Alter Bridge chronology
| Walk the Sky (2019) | Pawns & Kings (2022) | Alter Bridge (2026) |

Singles from Pawns & Kings
- "Pawns & Kings" Released: July 18, 2022; "Silver Tongue" Released: August 1, 2022; "Sin After Sin" Released: September 8, 2022; "This Is War" Released: October 4, 2022; "Holiday" Released: January 10, 2023;

= Pawns & Kings =

Pawns & Kings is the seventh studio album by American rock band Alter Bridge. It is the follow-up to 2019's Walk the Sky.
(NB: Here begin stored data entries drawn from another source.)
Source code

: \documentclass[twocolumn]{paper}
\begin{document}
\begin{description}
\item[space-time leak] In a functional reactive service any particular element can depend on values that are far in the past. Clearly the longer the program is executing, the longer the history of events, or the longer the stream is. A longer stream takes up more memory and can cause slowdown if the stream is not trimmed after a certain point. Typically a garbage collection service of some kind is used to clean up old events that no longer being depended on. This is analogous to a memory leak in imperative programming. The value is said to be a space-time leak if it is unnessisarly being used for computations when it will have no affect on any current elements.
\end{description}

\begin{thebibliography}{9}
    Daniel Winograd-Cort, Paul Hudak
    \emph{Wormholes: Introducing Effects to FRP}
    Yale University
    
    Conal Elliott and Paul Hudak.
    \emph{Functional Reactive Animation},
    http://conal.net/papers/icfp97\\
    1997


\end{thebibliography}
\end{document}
It was released on October 14, 2022, via Napalm Records. It was ranked as the second best guitar album of 2022 by Guitar World readers, who also ranked the solo of the title track as the 5th best guitar solo of 2022.

Professional ratings
Aggregate scores
| Source | Rating |
| Metacritic | 82/100 |
Review scores
| Source | Rating |
| AllMusic | Star Half star |
| Classic Rock | Star Half star |
| Distorted Sound | Star Half star |
| Kerrang! | 4/5 |
| Metal Digest | 60% |
| Metal Hammer | Star |
| MusicOMH | Star Half star |
| The Spill Magazine | Star Half star |

==Background==
In September 2021, guitarist Mark Tremonti revealed that he and Alter Bridge would be recording their seventh studio album during the spring of 2022, with a tentative release date some time in the fall. Tremonti and Myles Kennedy subsequently began pre-production on the album in January 2022, with recording taking place during the April with Michael "Elvis" Baskette once again as producer after producing the previous five Alter Bridge albums. During a radio interview in the May, Tremonti revealed that the album would be entitled Pawns & Kings and would be released on October 14. In a subsequent interview, he explained how Baskette felt that Tremonti and Kennedy's stylistic preferences over time had changed so much that he could not recognise which member of the band was responsible for which music.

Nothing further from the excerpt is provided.